O Brasil é um país racista, ninguém precisa nem tentar convencer do contrário. Eu vejo o racismo todos os dias nas mínimas interações que os brasileiros negros têm de suportar para garantir sua sobrevivência num país que se fundou na exploração de escravos trazidos da África. O simples fato de nunca se ter feito uma verdadeira reforma agrária no Brasil e, de quebra, a Lei de Terras de 1850 ter bloqueado os negros de serem proprietários de que somos um país racista. E olha que nem estou falando do famigerado "elevador de serviço" que existe até hoje no Brasil como uma forma de apartar as pessoas pela cor.
Dito tudo isto, me parece um distracionismo terrível a cruzada politicamente correta que um tal "Instituto de Advocacia Racial e Ambiental – IARA" que ganhou fama repentina com a abertura de processos contra duas obras de Monteiro Lobato sob a alegação de que as mesmas trazem menções de natureza racista, faz contra este autor. Os alvos mais notórias da perseguição do IARA são as obras "A Negrinha" e "Caçadas de Pedrinho".

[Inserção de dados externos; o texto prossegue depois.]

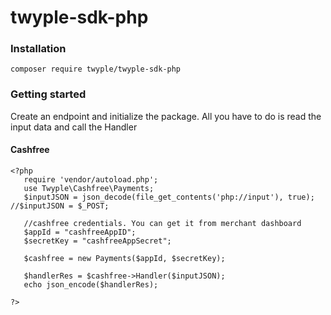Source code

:  # twyple-sdk-php
 
 ### Installation
 ```composer require twyple/twyple-sdk-php```
 
 ### Getting started
 Create an endpoint and initialize the package. All you have to do is read the input data and call the Handler
 
 #### Cashfree
 
 ```
 <?php
    require 'vendor/autoload.php';
    use Twyple\Cashfree\Payments;
    $inputJSON = json_decode(file_get_contents('php://input'), true); //$inputJSON = $_POST;

    //cashfree credentials. You can get it from merchant dashboard
    $appId = "cashfreeAppID";
    $secretKey = "cashfreeAppSecret";

    $cashfree = new Payments($appId, $secretKey);
    
    $handlerRes = $cashfree->Handler($inputJSON);
    echo json_encode($handlerRes);

 ?>

 ```
 
 
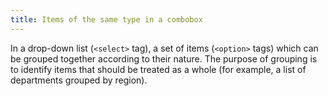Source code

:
 ```yaml
---
title: Items of the same type in a combobox
---
```


In a drop-down list (`<select>` tag), a set of items (`<option>` tags) which can be grouped together according to their nature. The purpose of grouping is to identify items that should be treated as a whole (for example, a list of departments grouped by region).
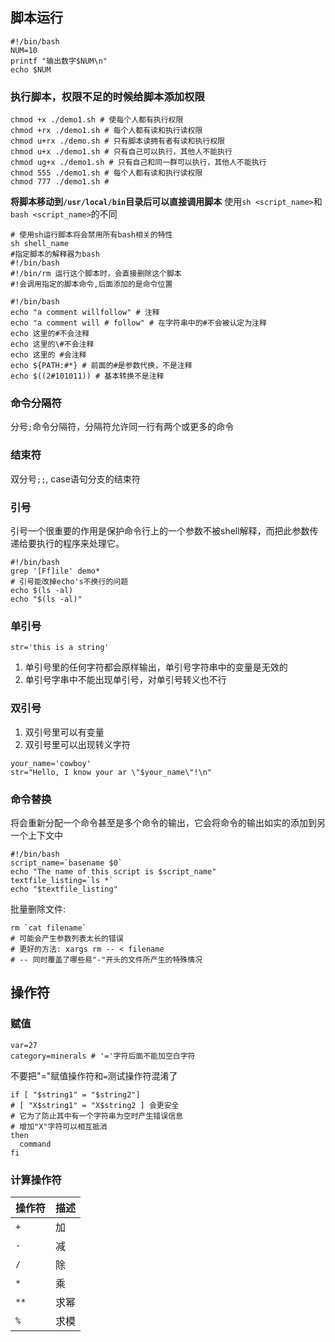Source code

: ## 脚本运行
```shell
#!/bin/bash
NUM=10
printf "输出数字$NUM\n"
echo $NUM
```
### 执行脚本，权限不足的时候给脚本添加权限
```shell
chmod +x ./demo1.sh # 使每个人都有执行权限
chmod +rx ./demo1.sh # 每个人都有读和执行读权限
chmod u+rx ./demo.sh # 只有脚本读拥有者有读和执行权限
chmod u+x ./demo1.sh # 只有自己可以执行，其他人不能执行
chmod ug+x ./demo1.sh # 只有自己和同一群可以执行，其他人不能执行
chmod 555 ./demo1.sh # 每个人都有读和执行读权限
chmod 777 ./demo1.sh # 
```
**将脚本移动到`/usr/local/bin`目录后可以直接调用脚本**
使用`sh <script_name>`和`bash <script_name>`的不同
```shell
# 使用sh运行脚本将会禁用所有bash相关的特性
sh shell_name
#指定脚本的解释器为bash
#!/bin/bash
#!/bin/rm 运行这个脚本时，会直接删除这个脚本
#!会调用指定的脚本命令,后面添加的是命令位置
```

```shell
#!/bin/bash
echo "a comment willfollow" # 注释
echo "a comment will # follow" # 在字符串中的#不会被认定为注释
echo 这里的#不会注释
echo 这里的\#不会注释
echo 这里的 #会注释
echo ${PATH:#*} # 前面的#是参数代换，不是注释
echo $((2#101011)) # 基本转换不是注释
```
### 命令分隔符
分号`;`命令分隔符，分隔符允许同一行有两个或更多的命令

### 结束符
双分号`;;`, case语句分支的结束符

### 引号
引号一个很重要的作用是保护命令行上的一个参数不被shell解释，而把此参数传递给要执行的程序来处理它。
```shell
#!/bin/bash
grep '[Ff]ile' demo*
# 引号能改掉echo's不换行的问题
echo $(ls -al)
echo "$(ls -al)"
```
### 单引号
```shell
str='this is a string'
```
1. 单引号里的任何字符都会原样输出，单引号字符串中的变量是无效的
2. 单引号字串中不能出现单引号，对单引号转义也不行

### 双引号
1. 双引号里可以有变量
2. 双引号里可以出现转义字符
```shell
your_name='cowboy'
str="Hello, I know your ar \"$your_name\"!\n"
```

### 命令替换
将会重新分配一个命令甚至是多个命令的输出，它会将命令的输出如实的添加到另一个上下文中
```shell
#!/bin/bash
script_name=`basename $0`
echo "The name of this script is $script_name"
textfile_listing=`ls *`
echo "$textfile_listing"
```
批量删除文件:
```shell
rm `cat filename`
# 可能会产生参数列表太长的错误
# 更好的方法: xargs rm -- < filename
# -- 同时覆盖了哪些易"-"开头的文件所产生的特殊情况
```

## 操作符
### 赋值
```shell
var=27
category=minerals # '='字符后面不能加空白字符
```
不要把"="赋值操作符和`=`测试操作符混淆了
```shell
if [ "$string1" = "$string2"]
# [ "X$string1" = "X$string2 ] 会更安全
# 它为了防止其中有一个字符串为空时产生错误信息
# 增加"X"字符可以相互抵消
then 
  command
fi
```
### 计算操作符
| 操作符 | 描述 |
|-----|----|
| `+` | 加 |
| `-` | 减 |
| `/` | 除 |
| `*` | 乘 |
| `**` | 求幂 |
| `%` | 求模 |
```shell
```
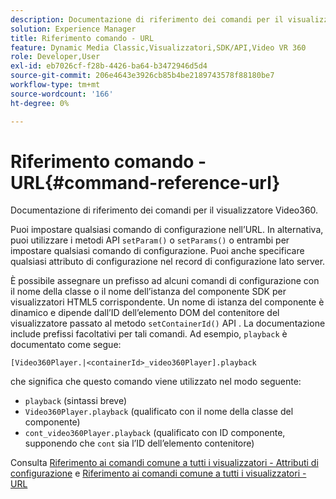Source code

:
 ```yaml
---
description: Documentazione di riferimento dei comandi per il visualizzatore Video360.
solution: Experience Manager
title: Riferimento comando - URL
feature: Dynamic Media Classic,Visualizzatori,SDK/API,Video VR 360
role: Developer,User
exl-id: eb7026cf-f28b-4426-ba64-b3472946d5d4
source-git-commit: 206e4643e3926cb85b4be2189743578f88180be7
workflow-type: tm+mt
source-wordcount: '166'
ht-degree: 0%

---
```


# Riferimento comando - URL{#command-reference-url}

Documentazione di riferimento dei comandi per il visualizzatore Video360.

Puoi impostare qualsiasi comando di configurazione nell’URL. In alternativa, puoi utilizzare i metodi API `setParam()` o `setParams()` o entrambi per impostare qualsiasi comando di configurazione. Puoi anche specificare qualsiasi attributo di configurazione nel record di configurazione lato server.

È possibile assegnare un prefisso ad alcuni comandi di configurazione con il nome della classe o il nome dell’istanza del componente SDK per visualizzatori HTML5 corrispondente. Un nome di istanza del componente è dinamico e dipende dall’ID dell’elemento DOM del contenitore del visualizzatore passato al metodo `setContainerId()` API . La documentazione include prefissi facoltativi per tali comandi. Ad esempio, `playback` è documentato come segue:

```
[Video360Player.|<containerId>_video360Player].playback
```

che significa che questo comando viene utilizzato nel modo seguente:

* `playback` (sintassi breve)
* `Video360Player.playback` (qualificato con il nome della classe del componente)
* `cont_video360Player.playback` (qualificato con ID componente, supponendo che  `cont` sia l’ID dell’elemento contenitore)

Consulta [Riferimento ai comandi comune a tutti i visualizzatori - Attributi di configurazione](../../../r-html5-viewer-20-cmdref-configattrib/r-html5-viewer-20-cmdref-configattrib.md#concept-850e0f2c49b949deb7cfbfd330d329bd) e [Riferimento ai comandi comune a tutti i visualizzatori - URL](../../../c-html5-viewer-20-cmdref-url/c-html5-viewer-20-cmdref-url.md#concept-9b337f349b7b406b8c33c7ee96b3e226)
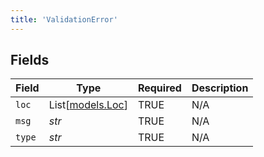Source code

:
 ```yaml
---
title: 'ValidationError'
---
```



## Fields

| Field                                | Type                                 | Required                             | Description                          |
| ------------------------------------ | ------------------------------------ | ------------------------------------ | ------------------------------------ |
| `loc`                                | List[[models.Loc](/python-sdk-docs/models/components/loc)] | TRUE                   | N/A                                  |
| `msg`                                | *str*                                | TRUE                   | N/A                                  |
| `type`                               | *str*                                | TRUE                   | N/A                                  |
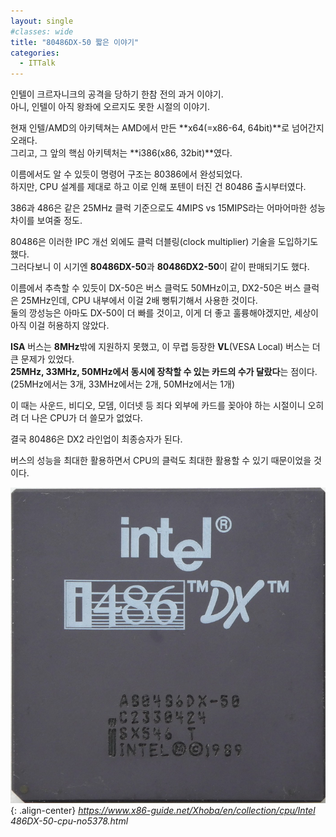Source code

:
 ```yaml
---
layout: single
#classes: wide
title: "80486DX-50 짧은 이야기"
categories:
  - ITTalk
---
```


인텔이 크르자니크의 공격을 당하기 한참 전의 과거 이야기.  
아니, 인텔이 아직 왕좌에 오르지도 못한 시절의 이야기.

현재 인텔/AMD의 아키텍쳐는 AMD에서 만든 **x64(=x86-64, 64bit)**로 넘어간지 오래다.  
그리고, 그 앞의 핵심 아키텍처는 **i386(x86, 32bit)**였다.

이름에서도 알 수 있듯이 명령어 구조는 80386에서 완성되었다.  
하지만, CPU 설계를 제대로 하고 이로 인해 포텐이 터진 건 80486 출시부터였다.

386과 486은 같은 25MHz 클럭 기준으로도 4MIPS vs 15MIPS라는 어마어마한 성능 차이를 보여줄 정도.

80486은 이러한 IPC 개선 외에도 클럭 더블링(clock multiplier) 기술을 도입하기도 했다.  
그러다보니 이 시기엔 **80486DX-50**과 **80486DX2-50**이 같이 판매되기도 했다.

이름에서 추측할 수 있듯이 DX-50은 버스 클럭도 50MHz이고, DX2-50은 버스 클럭은 25MHz인데, CPU 내부에서 이걸 2배 뻥튀기해서 사용한 것이다.  
둘의 깡성능은 아마도 DX-50이 더 빠를 것이고, 이게 더 좋고 훌륭해야겠지만, 세상이 아직 이걸 허용하지 않았다.

**ISA** 버스는 **8MHz**밖에 지원하지 못했고, 이 무렵 등장한 **VL**(VESA Local) 버스는 더 큰 문제가 있었다.  
**25MHz, 33MHz, 50MHz에서 동시에 장착할 수 있는 카드의 수가 달랐다**는 점이다.  
(25MHz에서는 3개, 33MHz에서는 2개, 50MHz에서는 1개)

이 때는 사운드, 비디오, 모뎀, 이더넷 등 죄다 외부에 카드를 꽂아야 하는 시절이니 오히려 더 나은 CPU가 더 쓸모가 없었다.

결국 80486은 DX2 라인업이 최종승자가 된다.

버스의 성능을 최대한 활용하면서 CPU의 클럭도 최대한 활용할 수 있기 때문이었을 것이다.

![image](</images/2024-06-30/Intel A80486DX-50 SX546 (nouv. logo) 01.jpg>){: .align-center}
*https://www.x86-guide.net/Xhoba/en/collection/cpu/Intel 486DX-50-cpu-no5378.html*
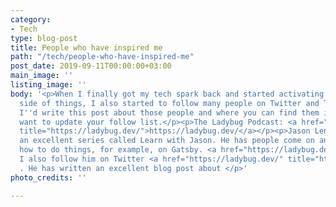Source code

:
 ```yaml
---
category:
- Tech
type: blog-post
title: People who have inspired me
path: "/tech/people-who-have-inspired-me"
post_date: 2019-09-11T00:00:00+03:00
main_image: ''
listing_image: ''
body: '<p>When I finally got my tech spark back and started activating on the tech
  side of things, I also started to follow many people on Twitter and Twitch. I thought
  I''d write this post about those people and where you can find them in case you
  want to update your follow list.</p><p>The Ladybug Podcast: <a href="https://ladybug.dev/"
  title="https://ladybug.dev/">https://ladybug.dev/</a></p><p>Jason Lengstorf has
  an excellent series called Learn with Jason. He has people come on and they go through
  how to do things, for example, on Gatsby. <a href="https://ladybug.dev/" title="https://ladybug.dev/">https://www.twitch.tv/jlengstorf</a>
  I also follow him on Twitter <a href="https://ladybug.dev/" title="https://ladybug.dev/">https://twitter.com/jlengstorf</a>
  . He has written an excellent blog post about </p>'
photo_credits: ''

---
```

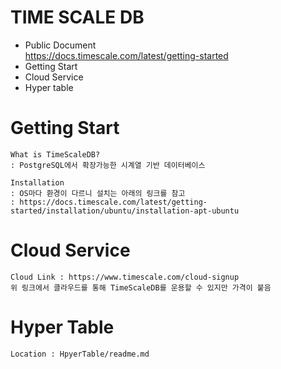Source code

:# TIME SCALE DB 
- Public Document
    <br> https://docs.timescale.com/latest/getting-started
- Getting Start
- Cloud Service
- Hyper table 

# Getting Start
```
What is TimeScaleDB?
: PostgreSQL에서 확장가능한 시계열 기반 데이터베이스

Installation
: OS마다 환경이 다르니 설치는 아래의 링크를 참고
: https://docs.timescale.com/latest/getting-started/installation/ubuntu/installation-apt-ubuntu
```

# Cloud Service
```
Cloud Link : https://www.timescale.com/cloud-signup
위 링크에서 클라우드를 통해 TimeScaleDB를 운용할 수 있지만 가격이 붙음 
```

# Hyper Table
```
Location : HpyerTable/readme.md
```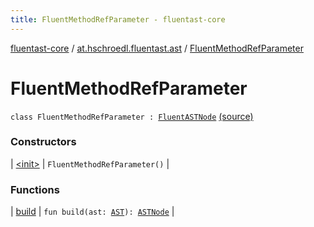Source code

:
 ```yaml
---
title: FluentMethodRefParameter - fluentast-core
---
```


[fluentast-core](../../index.html) / [at.hschroedl.fluentast.ast](../index.html) / [FluentMethodRefParameter](.)

# FluentMethodRefParameter

`class FluentMethodRefParameter : `[`FluentASTNode`](../-fluent-a-s-t-node/index.html) [(source)](http://github.com/hschroedl/fluentast/tree/master/core/at.hschroedl.fluentast/ast/ASTNode.kt#L105)

### Constructors

| [&lt;init&gt;](-init-.html) | `FluentMethodRefParameter()` |

### Functions

| [build](build.html) | `fun build(ast: `[`AST`](https://help.eclipse.org/neon/topic/org.eclipse.jdt.doc.isv/reference/api/org/eclipse/jdt/core/dom/AST.html)`): `[`ASTNode`](https://help.eclipse.org/neon/topic/org.eclipse.jdt.doc.isv/reference/api/org/eclipse/jdt/core/dom/ASTNode.html) |

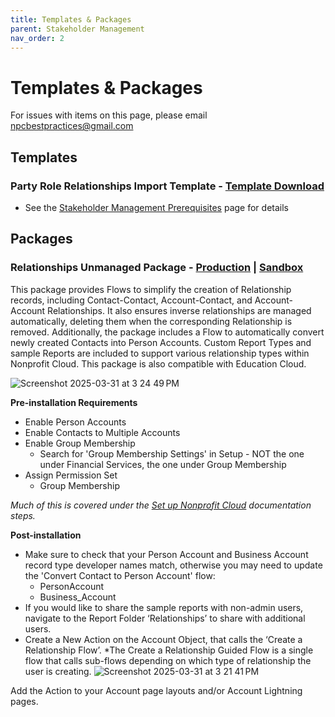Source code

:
 ```yaml
---
title: Templates & Packages
parent: Stakeholder Management
nav_order: 2
---
```

# Templates & Packages

For issues with items on this page, please email <npcbestpractices@gmail.com>

## Templates
### Party Role Relationships Import Template - [Template Download](https://docs.google.com/spreadsheets/d/1wIwShGKk2uE3T8Eyn7rHp9KcO0NvK2-Kb5bdeZvhG0Q/edit?usp=sharing)
* See the [Stakeholder Management Prerequisites](https://sfdo-community-sprints.github.io/npc-best-practices/stakeholder-management/stakeholder-management-prerequisites/#configure-party-role-relationships) page for details


## Packages
### Relationships Unmanaged Package - [Production](https://login.salesforce.com/packaging/installPackage.apexp?p0=04tHp000001nIDE) | [Sandbox](https://test.salesforce.com/packaging/installPackage.apexp?p0=04tHp000001nIDE)

This package provides Flows to simplify the creation of Relationship records, including Contact-Contact, Account-Contact, and Account-Account Relationships. It also ensures inverse relationships are managed automatically, deleting them when the corresponding Relationship is removed. Additionally, the package includes a Flow to automatically convert newly created Contacts into Person Accounts. Custom Report Types and sample Reports are included to support various relationship types within Nonprofit Cloud. This package is also compatible with Education Cloud.

![Screenshot 2025-03-31 at 3 24 49 PM](https://github.com/user-attachments/assets/ad0b7c19-ad25-437e-8651-3c7a45ef6e82)


**Pre-installation Requirements**
* Enable Person Accounts
* Enable Contacts to Multiple Accounts
* Enable Group Membership
    * Search for 'Group Membership Settings' in Setup - NOT the one under Financial Services, the one under Group Membership
* Assign Permission Set
    * Group Membership

*Much of this is covered under the [Set up Nonprofit Cloud](https://help.salesforce.com/s/articleView?id=sfdo.npc_set_up_nonprofit_cloud.htm&type=5) documentation steps.*


**Post-installation**
* Make sure to check that your Person Account and Business Account record type developer names match, otherwise you may need to update the 'Convert Contact to Person Account' flow:
    * PersonAccount
    * Business_Account
* If you would like to share the sample reports with non-admin users, navigate to the Report Folder ‘Relationships’ to share with additional users.
* Create a New Action on the Account Object, that calls the ‘Create a Relationship Flow’.  *The Create a Relationship Guided Flow is a single flow that calls sub-flows depending on which type of relationship the user is creating.
 ![Screenshot 2025-03-31 at 3 21 41 PM](https://github.com/user-attachments/assets/abf67022-204b-4a1a-92e8-8683c51ea8da)

 Add the Action to your Account page layouts and/or Account Lightning pages.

Como já observou um estudioso de Monteiro Lobato, Tia Nastácia ( a negra que motivou o alarde em relação a uma das obras) é tratada de forma muito amorosa em toda a obra de Lobato. Existem milhares de citações afetivas em relação à personagem, que tem uma função crucial na vida dos demais personagens: eles recorrem a ela em busca de conselho, de carinho. Devemos observar ainda que Lobato usa Tia Nastácia como pretexto para criticar a superstição, a religiosidade e o excesso de crença no sobrenatural. Aliás, o pessoal do IARA não deve ter lido nada de Monteiro Lobato, pois se tivessem lido saberiam que foi Tia Nastácia que deu vida à boneca Emília. Se isso não é colocar a personagem negra num plano mais elevado do que todos os demais, eu não sei o que seria.
O pior desta caçada a Monteiro Lobato é que enquanto isto acontece, o racismo brasileiro continue firme e forte nas ações da polícia em favelas. Por que será que o IARA se concentra tanto em Monteiro Lobato e não fala nada dos milhares de jovens negros que são assassinados todos os anos no Brasil?
Essa importação do politicamente correto norte-americano é acima de tudo anti-pedagógico no que se refere ao combate real que deve ser feito contra o racismo no Brasil. Afinal, quando se concentra a atenção num autor que ninguém prova que foi racista e se deixa o racismo institucionalizado intacto, a única certeza que as coisas vão continuar as mesmas.